17 lipca, godzina 4.12. Iwona idzie wzdłuż plaży w gdańskim Jelitkowie. Dziewczyna wraca do domu z dyskoteki, gdzie bawiła się z przyjaciółmi. Z lokalu wyszła po godz. 3.00. Na filmie z miejskiego monitoringu widać, że za nią idzie mężczyzna w białej koszuli z ręcznikiem. To ostatnie świadectwo, po czym ślad się urywa. Do domu już nie dotarła...
- Byłam pewna, że Iwonka nocuje u koleżanki, ale tam jej nie było - płacze Iwona Kinda, mama zaginionej dziewczyny.
Policja powołała specjalną grupę funkcjonariuszy śledczych i kryminalnych. W poszukiwaniach brali udział płetwonurkowie i śmigłowiec.

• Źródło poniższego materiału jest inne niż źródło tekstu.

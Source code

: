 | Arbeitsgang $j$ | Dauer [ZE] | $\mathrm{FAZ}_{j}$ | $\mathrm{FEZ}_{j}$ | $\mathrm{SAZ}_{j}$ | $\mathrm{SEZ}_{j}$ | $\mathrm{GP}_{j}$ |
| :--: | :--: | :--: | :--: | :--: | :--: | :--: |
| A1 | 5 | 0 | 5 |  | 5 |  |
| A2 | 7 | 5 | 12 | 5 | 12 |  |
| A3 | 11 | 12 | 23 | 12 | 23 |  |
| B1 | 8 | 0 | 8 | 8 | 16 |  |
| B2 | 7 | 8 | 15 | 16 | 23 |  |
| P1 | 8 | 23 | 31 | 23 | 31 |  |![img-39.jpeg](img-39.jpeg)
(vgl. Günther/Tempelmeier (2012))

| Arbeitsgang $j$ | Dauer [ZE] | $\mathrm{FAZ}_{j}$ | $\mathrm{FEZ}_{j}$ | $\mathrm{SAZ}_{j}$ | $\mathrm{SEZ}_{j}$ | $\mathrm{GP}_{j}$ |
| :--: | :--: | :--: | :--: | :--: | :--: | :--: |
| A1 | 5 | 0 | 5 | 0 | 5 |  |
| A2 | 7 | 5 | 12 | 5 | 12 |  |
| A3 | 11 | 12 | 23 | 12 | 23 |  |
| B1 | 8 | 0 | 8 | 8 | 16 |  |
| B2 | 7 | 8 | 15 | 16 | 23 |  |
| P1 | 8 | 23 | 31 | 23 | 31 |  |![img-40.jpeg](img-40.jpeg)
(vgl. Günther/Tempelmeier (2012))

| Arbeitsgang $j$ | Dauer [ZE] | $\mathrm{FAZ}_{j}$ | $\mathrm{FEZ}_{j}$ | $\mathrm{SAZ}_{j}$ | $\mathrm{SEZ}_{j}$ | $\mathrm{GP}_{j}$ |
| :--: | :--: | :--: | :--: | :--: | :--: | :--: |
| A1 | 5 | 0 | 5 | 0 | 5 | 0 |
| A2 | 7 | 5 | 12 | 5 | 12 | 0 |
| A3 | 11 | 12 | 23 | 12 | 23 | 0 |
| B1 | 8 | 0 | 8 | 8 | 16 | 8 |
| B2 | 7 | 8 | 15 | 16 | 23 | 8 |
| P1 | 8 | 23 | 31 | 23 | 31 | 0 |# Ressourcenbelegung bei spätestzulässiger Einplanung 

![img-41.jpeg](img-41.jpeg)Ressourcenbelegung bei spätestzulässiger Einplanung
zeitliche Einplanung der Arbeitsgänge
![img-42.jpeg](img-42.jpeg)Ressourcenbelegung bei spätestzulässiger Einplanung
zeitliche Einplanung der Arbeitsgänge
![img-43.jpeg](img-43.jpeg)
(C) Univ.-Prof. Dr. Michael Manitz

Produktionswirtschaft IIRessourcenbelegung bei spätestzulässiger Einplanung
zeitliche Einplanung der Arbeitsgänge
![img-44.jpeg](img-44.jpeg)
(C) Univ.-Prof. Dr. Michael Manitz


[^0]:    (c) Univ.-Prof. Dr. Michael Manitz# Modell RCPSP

- Sprawdzamy każdy sygnał - tłumaczy podinsp. Jan Kościuk z Komendy Wojewódzkiej w Gdańsku.
Policjanci sprawdzili kilku mężczyzn podobnych do tego, który idzie za Iwoną. Udało się znaleźć ręcznik, który na filmie niesie mężczyzna. To jedyny trop, ale matka dziewczyny nie poddaje się. - Nie wychodzę nawet z domu, bo Iwonka nie ma kluczy, a wierzę, że wróci - rozpacza.
Biznesmeni z Gdańska oferują milion złotych za informację.